Yup. All that was covered in the guide I said I followed.


----------



## manofthem (Aug 28, 2012)

Did you update Windows as well as make sure all your other drivers are up to date (motherboard, data controller, chipset, VGA, etc)?

I have 2 of them and have experienced no issues like yours.


----------



## Mo786 (Aug 28, 2012)

manofthem said:


> Did you update Windows as well as make sure all your other drivers are up to date (motherboard, VGA, etc)?

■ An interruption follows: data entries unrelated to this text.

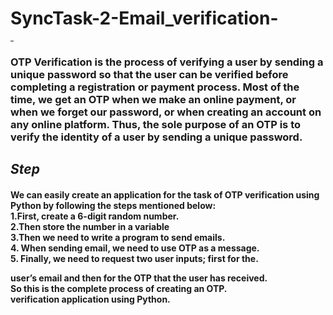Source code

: # SyncTask-2-Email_verification-
<hr style="width:5px;height:3px:background-color:red;">
<h3> OTP Verification is the process of verifying a user by sending 
a unique password so that the user can be verified before 
completing a registration or payment process. Most of the 
time, we get an OTP when we make an online payment, or 
when we forget our password, or when creating an account 
on any online platform. Thus, the sole purpose of an OTP is 
to verify the identity of a user by sending a unique password. </h3>
<h2> <i> Step  </i></h2>
<h4> 
  We can easily create an application for the task of OTP 
  verification using Python by following the steps mentioned 
  below: 
  <br>
  1.First, create a 6-digit random number. <br>
  2.Then store the number in a variable <br>
  3.Then we need to write a program to send emails. <br>
  4. When sending email, we need to use OTP as a message. <br>
  5. Finally, we need to request two user inputs; first for the. <br>

user’s email and then for the OTP that the user has received. <br>
So this is the complete process of creating an OTP. <br>
verification application using Python.
</h4>
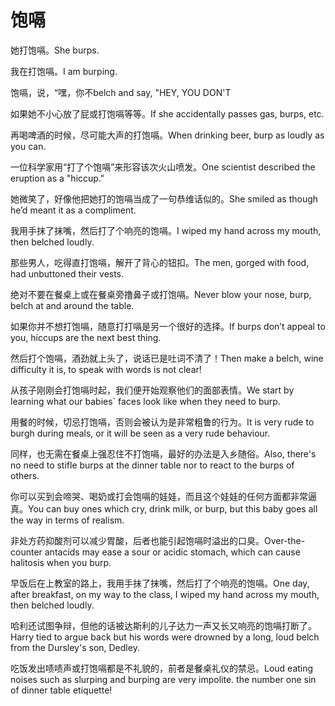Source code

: # 饱嗝

<p><span class="chinese">她打饱嗝。</span><span class="english">She burps.</span></p>

<p><span class="chinese">我在打饱嗝。</span><span class="english">I am burping.</span></p>

<p><span class="chinese">饱嗝，说，“嘿，你不</span><span class="english">belch and say, "HEY, YOU DON'T</span></p>

<p><span class="chinese">如果她不小心放了屁或打饱嗝等等。</span><span class="english">If she accidentally passes gas, burps, etc.</span></p>

<p><span class="chinese">再喝啤酒的时候，尽可能大声的打饱嗝。</span><span class="english">When drinking beer, burp as loudly as you can.</span></p>

<p><span class="chinese">一位科学家用“打了个饱嗝”来形容该次火山喷发。</span><span class="english">One scientist described the eruption as a "hiccup."</span></p>

<p><span class="chinese">她微笑了，好像他把她打的饱嗝当成了一句恭维话似的。</span><span class="english">She smiled as though he’d meant it as a compliment.</span></p>

<p><span class="chinese">我用手抹了抹嘴，然后打了个响亮的饱嗝。</span><span class="english">I wiped my hand across my mouth, then belched loudly.</span></p>

<p><span class="chinese">那些男人，吃得直打饱嗝，解开了背心的钮扣。</span><span class="english">The men, gorged with food, had unbuttoned their vests.</span></p>

<p><span class="chinese">绝对不要在餐桌上或在餐桌旁撸鼻子或打饱嗝。</span><span class="english">Never blow your nose, burp, belch at and around the table.</span></p>

<p><span class="chinese">如果你并不想打饱嗝，随意打打嗝是另一个很好的选择。</span><span class="english">If burps don’t appeal to you, hiccups are the next best thing.</span></p>

<p><span class="chinese">然后打个饱嗝，酒劲就上头了，说话已是吐词不清了！</span><span class="english">Then make a belch, wine difficulty it is, to speak with words is not clear!</span></p>

<p><span class="chinese">从孩子刚刚会打饱嗝时起，我们便开始观察他们的面部表情。</span><span class="english">We start by learning what our babies` faces look like when they need to burp.</span></p>

<p><span class="chinese">用餐的时候，切忌打饱嗝，否则会被认为是非常粗鲁的行为。</span><span class="english">It is very rude to burgh during meals, or it will be seen as a very rude behaviour.</span></p>

<p><span class="chinese">同样，也无需在餐桌上强忍住不打饱嗝，最好的办法是入乡随俗。</span><span class="english">Also, there's no need to stifle burps at the dinner table nor to react to the burps of others.</span></p>

<p><span class="chinese">你可以买到会啼哭、喝奶或打会饱嗝的娃娃，而且这个娃娃的任何方面都非常逼真。</span><span class="english">You can buy ones which cry, drink milk, or burp, but this baby goes all the way in terms of realism.</span></p>

<p><span class="chinese">非处方药抑酸剂可以减少胃酸，后者也能引起饱嗝时溢出的口臭。</span><span class="english">Over-the-counter antacids may ease a sour or acidic stomach, which can cause halitosis when you burp.</span></p>

<p><span class="chinese">早饭后在上教室的路上，我用手抹了抹嘴，然后打了个响亮的饱嗝。</span><span class="english">One day, after breakfast, on my way to the class, I wiped my hand across my mouth, then belched loudly.</span></p>

<p><span class="chinese">哈利还试图争辩，但他的话被达斯利的儿子达力一声又长又响亮的饱嗝打断了。</span><span class="english">Harry tied to argue back but his words were drowned by a long, loud belch from the Dursley's son, Dedley.</span></p>

<p><span class="chinese">吃饭发出啧啧声或打饱嗝都是不礼貌的，前者是餐桌礼仪的禁忌。</span><span class="english">Loud eating noises such as slurping and burping are very impolite. the number one sin of dinner table etiquette!</span></p>

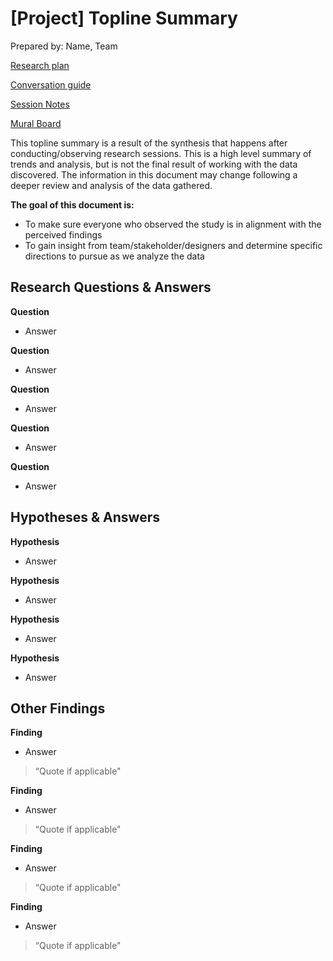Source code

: # [Project] Topline Summary

Prepared by: Name, Team

[Research plan]() 

[Conversation guide]() 

[Session Notes]() 

[Mural Board]() 

This topline summary is a result of the synthesis that happens after conducting/observing research sessions. This is a high level summary of trends and analysis, but is not the final result of working with the data discovered. The information in this document may change following a deeper review and analysis of the data gathered.

**The goal of this document is:**
 - To make sure everyone who observed the study is in alignment with the perceived findings
 - To gain insight from team/stakeholder/designers and determine specific directions to pursue as we analyze the data

## Research Questions & Answers
**Question**
 - Answer
 
**Question**
 - Answer

**Question**
 - Answer
 
**Question**
 - Answer

**Question**
 - Answer

## Hypotheses & Answers
**Hypothesis**
 - Answer
 
 **Hypothesis**
 - Answer
 
 **Hypothesis**
 - Answer

**Hypothesis**
 - Answer
 
## Other Findings
**Finding**
- Answer
> “Quote if applicable"

**Finding**
- Answer
> “Quote if applicable"

**Finding**
- Answer
> “Quote if applicable"

**Finding**
- Answer
> “Quote if applicable"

Yup. All updates are installed as of this moment. Latest drivers were downloaded from Gigabyte, AMD, and Nvidia respectively.


----------



## Widjaja (Aug 29, 2012)

Try running without any other SATA attached hardware besides your SSD.


----------



## Jetster (Aug 29, 2012)

Did you delete your paging file, make it smaller or move it to another disk?


----------



## Mo786 (Aug 29, 2012)

Widjaja said:


> Try running without any other SATA attached hardware besides your SSD.


Why would that matter? All the other devices were attached and running for years before I got the SSD. This problem just started occurring. Oh and it just happened for the 3rd time about a min ago -_-


Jetster said:


> Did you delete your paging file, make it smaller or move it to another disk?

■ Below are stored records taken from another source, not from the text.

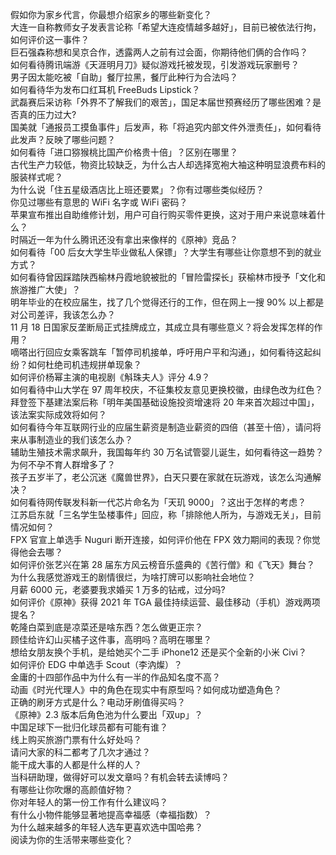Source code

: 假如你为家乡代言，你最想介绍家乡的哪些新变化？  
大连一自称教师女子发表言论称「希望大连疫情越多越好」，目前已被依法行拘，如何评价这一事件？  
巨石强森称想和吴京合作，透露两人之前有过会面，你期待他们俩的合作吗？  
如何看待腾讯端游《天涯明月刀》疑似游戏托被发现，引发游戏玩家删号？  
男子因太能吃被「自助」餐厅拉黑，餐厅此种行为合法吗？  
如何看待华为发布口红耳机 FreeBuds Lipstick？  
武磊赛后采访称「外界不了解我们的艰苦」，国足本届世预赛经历了哪些困难？是否真的压力过大?  
国美就「通报员工摸鱼事件」后发声，称「将追究内部文件外泄责任」，如何看待此发声？反映了哪些问题？  
如何看待「进口猕猴桃比国产价格贵十倍」？区别在哪里？  
古代生产力较低，物资比较缺乏，为什么古人却选择宽袍大袖这种明显浪费布料的服装样式呢？  
为什么说「住五星级酒店比上班还要累」？你有过哪些类似经历？  
你见过哪些有意思的 WiFi 名字或 WiFi 密码？  
苹果宣布推出自助维修计划，用户可自行购买零件更换，这对于用户来说意味着什么？  
时隔近一年为什么腾讯还没有拿出来像样的《原神》竞品？  
如何看待「00 后女大学生毕业做私人保镖」？大学生有哪些让你意想不到的就业方式？  
如何看待曾因踩踏陕西榆林丹霞地貌被批的「冒险雷探长」获榆林市授予「文化和旅游推广大使」？  
明年毕业的在校应届生，找了几个觉得还行的工作，但在网上一搜 90% 以上都是对公司差评，我该怎么办？  
11 月 18 日国家反垄断局正式挂牌成立，其成立具有哪些意义？将会发挥怎样的作用？  
嘀嗒出行回应女乘客跳车「暂停司机接单，呼吁用户平和沟通」，如何看待这起纠纷？如何杜绝司机违规拼单现象？  
如何评价杨幂主演的电视剧《斛珠夫人》评分 4.9？  
如何看待中山大学在 97 周年校庆，不征集校友意见更换校徽，由绿色改为红色？  
拜登签下基建法案后称「明年美国基础设施投资增速将 20 年来首次超过中国」，该法案实际成效将如何？  
如何看待今年互联网行业的应届生薪资是制造业薪资的四倍（甚至十倍），请问将来从事制造业的我们该怎么办？  
辅助生殖技术需求飙升，我国每年约 30 万名试管婴儿诞生，如何看待这一趋势？为何不孕不育人群增多了？  
孩子五岁半了，老公沉迷《魔兽世界》，白天只要在家就在玩游戏，该怎么沟通解决？  
如何看待网传联发科新一代芯片命名为「天玑 9000」？这出于怎样的考虑？  
江苏启东就「三名学生坠楼事件」回应，称「排除他人所为，与游戏无关」，目前情况如何？  
FPX 官宣上单选手 Nuguri 断开连接，如何评价他在 FPX 效力期间的表现？你觉得他会去哪？  
如何评价张艺兴在第 28 届东方风云榜音乐盛典的《苦行僧》和《飞天》舞台？  
为什么我感觉游戏王的剧情很烂，为啥打牌可以影响社会地位？  
月薪 6000 元，老婆要我求婚买 1 万多的钻戒，过分吗?  
如何评价《原神》获得 2021 年 TGA 最佳持续运营、最佳移动（手机）游戏两项提名？  
乾隆白菜到底是凉菜还是啥东西？怎么做更正宗？  
顾佳给许幻山买橘子这件事，高明吗？高明在哪里？  
想给女朋友换个手机，是给她买个二手 iPhone12 还是买个全新的小米 Civi？  
如何评价 EDG 中单选手 Scout（李汭燦）？  
金庸的十四部作品中为什么有一半的作品知名度不高？  
动画《时光代理人》中的角色在现实中有原型吗？如何成功塑造角色？  
正确的刷牙方式是什么？电动牙刷值得买吗？  
《原神》2.3 版本后角色池为什么要出「双up」？  
中国足球下一批归化球员都有可能有谁？  
线上购买旅游门票有什么好处吗？  
请问大家的科二都考了几次才通过？  
能干成大事的人都是什么样的人？  
当科研助理，做得好可以发文章吗？有机会转去读博吗？  
有哪些让你吹爆的高颜值好物？  
你对年轻人的第一份工作有什么建议吗？  
有什么小物件能够显著地提高幸福感（幸福指数）？  
为什么越来越多的年轻人选车更喜欢选中国哈弗？  
阅读为你的生活带来哪些变化？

I made it smaller at first, but then I went and changed it back to let Windows 7 automatically manage it after I started getting these problems.


----------



## Flibolito (Aug 29, 2012)

ok check power options and make sure the disk doesnt turn off at at all during idle. set it to never that might help.


----------



## Widjaja (Aug 29, 2012)

Mo786 said:


> Why would that matter? All the other devices were attached and running for years before I got the SSD. This problem just started occurring. Oh and it just happened for the 3rd time about a min ago -_-



Could be a conflict with one of the other SATA devices running through the SATA controller.


----------



## Mo786 (Aug 29, 2012)

Flibolito said:


> ok check power options and make sure the disk doesnt turn off at at all during idle. set it to never that might help.

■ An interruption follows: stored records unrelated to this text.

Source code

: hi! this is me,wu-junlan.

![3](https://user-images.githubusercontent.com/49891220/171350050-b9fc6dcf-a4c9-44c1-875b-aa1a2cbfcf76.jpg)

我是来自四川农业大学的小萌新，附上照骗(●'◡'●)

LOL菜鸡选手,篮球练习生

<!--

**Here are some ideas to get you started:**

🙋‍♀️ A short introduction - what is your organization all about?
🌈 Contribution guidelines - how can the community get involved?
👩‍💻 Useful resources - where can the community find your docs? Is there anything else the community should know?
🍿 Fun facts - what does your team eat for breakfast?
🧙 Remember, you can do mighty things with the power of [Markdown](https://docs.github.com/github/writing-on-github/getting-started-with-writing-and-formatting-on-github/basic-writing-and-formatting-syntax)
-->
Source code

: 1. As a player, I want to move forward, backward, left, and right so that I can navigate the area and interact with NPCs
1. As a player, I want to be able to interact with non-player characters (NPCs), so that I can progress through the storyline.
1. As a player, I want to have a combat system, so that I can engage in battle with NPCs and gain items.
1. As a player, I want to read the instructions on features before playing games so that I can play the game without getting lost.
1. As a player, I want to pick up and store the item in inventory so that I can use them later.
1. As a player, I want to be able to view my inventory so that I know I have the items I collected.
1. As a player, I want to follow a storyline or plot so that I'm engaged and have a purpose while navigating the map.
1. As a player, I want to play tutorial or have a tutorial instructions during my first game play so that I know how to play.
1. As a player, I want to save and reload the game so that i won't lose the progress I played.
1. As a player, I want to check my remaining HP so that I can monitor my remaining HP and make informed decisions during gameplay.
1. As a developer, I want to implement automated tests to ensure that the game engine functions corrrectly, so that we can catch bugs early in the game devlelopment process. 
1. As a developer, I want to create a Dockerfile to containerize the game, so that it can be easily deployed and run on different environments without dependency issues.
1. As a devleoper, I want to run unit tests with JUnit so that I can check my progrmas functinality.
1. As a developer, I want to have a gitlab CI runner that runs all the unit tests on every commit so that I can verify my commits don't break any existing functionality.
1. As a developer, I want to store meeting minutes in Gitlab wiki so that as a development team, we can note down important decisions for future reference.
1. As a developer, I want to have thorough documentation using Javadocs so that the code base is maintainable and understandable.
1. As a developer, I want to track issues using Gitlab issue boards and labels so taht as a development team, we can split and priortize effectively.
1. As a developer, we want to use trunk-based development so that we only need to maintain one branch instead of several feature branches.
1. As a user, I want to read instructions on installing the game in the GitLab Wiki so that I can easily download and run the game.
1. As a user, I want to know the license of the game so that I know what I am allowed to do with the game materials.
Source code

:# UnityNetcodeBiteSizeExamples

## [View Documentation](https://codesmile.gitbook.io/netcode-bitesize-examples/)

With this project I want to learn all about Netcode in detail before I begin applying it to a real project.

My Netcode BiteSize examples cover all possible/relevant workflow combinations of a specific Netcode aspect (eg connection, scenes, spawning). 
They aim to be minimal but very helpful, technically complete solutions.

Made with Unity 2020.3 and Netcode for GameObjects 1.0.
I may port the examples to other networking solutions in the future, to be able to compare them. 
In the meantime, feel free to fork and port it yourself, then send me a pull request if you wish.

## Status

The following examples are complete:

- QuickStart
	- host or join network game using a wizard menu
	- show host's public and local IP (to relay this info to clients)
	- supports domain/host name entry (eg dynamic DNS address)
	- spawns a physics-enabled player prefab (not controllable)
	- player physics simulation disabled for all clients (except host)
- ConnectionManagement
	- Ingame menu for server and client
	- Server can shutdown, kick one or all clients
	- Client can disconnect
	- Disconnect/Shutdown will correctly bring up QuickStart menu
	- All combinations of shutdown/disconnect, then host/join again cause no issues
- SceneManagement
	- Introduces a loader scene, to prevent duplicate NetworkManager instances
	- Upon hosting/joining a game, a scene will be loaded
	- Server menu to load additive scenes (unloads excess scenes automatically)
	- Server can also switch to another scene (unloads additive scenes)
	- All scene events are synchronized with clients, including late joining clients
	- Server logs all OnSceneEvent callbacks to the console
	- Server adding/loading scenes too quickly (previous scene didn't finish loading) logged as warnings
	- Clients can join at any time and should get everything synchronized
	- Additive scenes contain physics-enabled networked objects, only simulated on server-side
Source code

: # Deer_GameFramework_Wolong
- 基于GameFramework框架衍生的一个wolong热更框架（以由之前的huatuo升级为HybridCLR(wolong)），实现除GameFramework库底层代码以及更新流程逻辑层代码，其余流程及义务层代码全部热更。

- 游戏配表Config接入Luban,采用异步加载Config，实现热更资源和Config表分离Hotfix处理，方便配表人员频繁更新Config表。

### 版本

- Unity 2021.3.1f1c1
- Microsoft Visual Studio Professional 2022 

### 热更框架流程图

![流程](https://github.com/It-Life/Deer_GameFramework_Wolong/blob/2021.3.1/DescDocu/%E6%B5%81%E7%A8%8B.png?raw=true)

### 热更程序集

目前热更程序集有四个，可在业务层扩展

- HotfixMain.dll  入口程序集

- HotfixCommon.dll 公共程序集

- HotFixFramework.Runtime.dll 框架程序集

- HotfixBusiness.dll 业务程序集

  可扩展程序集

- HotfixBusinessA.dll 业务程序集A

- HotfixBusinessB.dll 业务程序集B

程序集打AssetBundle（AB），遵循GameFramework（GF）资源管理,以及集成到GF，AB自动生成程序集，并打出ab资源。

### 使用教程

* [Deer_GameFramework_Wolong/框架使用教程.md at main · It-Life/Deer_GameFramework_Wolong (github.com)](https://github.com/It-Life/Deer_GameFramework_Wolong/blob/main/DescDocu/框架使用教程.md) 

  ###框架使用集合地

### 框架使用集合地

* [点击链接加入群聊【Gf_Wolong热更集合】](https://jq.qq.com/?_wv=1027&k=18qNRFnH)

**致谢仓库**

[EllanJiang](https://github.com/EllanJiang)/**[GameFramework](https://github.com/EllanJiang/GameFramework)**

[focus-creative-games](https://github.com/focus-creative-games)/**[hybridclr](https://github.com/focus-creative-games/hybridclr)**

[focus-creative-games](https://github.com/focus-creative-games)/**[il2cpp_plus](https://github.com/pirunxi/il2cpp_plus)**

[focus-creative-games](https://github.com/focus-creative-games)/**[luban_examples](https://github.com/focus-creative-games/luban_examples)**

That's one of the first things I do after I install Windows. I hate it when my HDDs power down and have to power back up before I can access them.


Widjaja said:


> Could be a conflict with one of the other SATA devices running through the SATA controller.


Hmm. Alright I'll give it a try.


----------



## MxPhenom 216 (Aug 29, 2012)

Oh jesus another one bit the dust with disabling shit they shouldn't be with an SSD. Do not disable prefetch, indexing, write cache, and all that shit that all the stupid guides tell you to do. Only thing you need to do is change the setting in the BIOS to AHCI and then disable defrag in windows. THATS IT! Disabling prefetch and all that shit will cause problems later on. Also disabling Indexing makes the system slower believe it or not. Leave all the shit alone only disable defrag!


----------



## Jetster (Aug 29, 2012)

Here is the story or the back and forth with prefetch adn superfetch as well as other issues with SSD http://blogs.msdn.com/b/e7/archive/2009/05/05/support-and-q-a-for-solid-state-drives-and.aspx


----------



## Flibolito (Aug 29, 2012)

I was an early adopter of SSDs and disabled indexing/ prefetch and always maintained very good performance and never ran into any issues. 3 years running almost and my intel X-25 is still kicking wicked strong.


----------



## MxPhenom 216 (Aug 29, 2012)

Basically Windows does everything on its own when its installed to the SSD. Windows knows so leave it alone.


----------



## Mo786 (Aug 29, 2012)

MxPhenom 216 said:


> Oh jesus another one bit the dust with disabling shit they shouldn't be with an SSD. Do not disable prefetch, indexing, write cache, and all that shit that all the stupid guides tell you to do. Only thing you need to do is change the setting in the BIOS to AHCI and then disable defrag in windows. THATS IT! Disabling prefetch and all that shit will cause problems later on. Also disabling Indexing makes the system slower believe it or not. Leave all the shit alone only disable defrag!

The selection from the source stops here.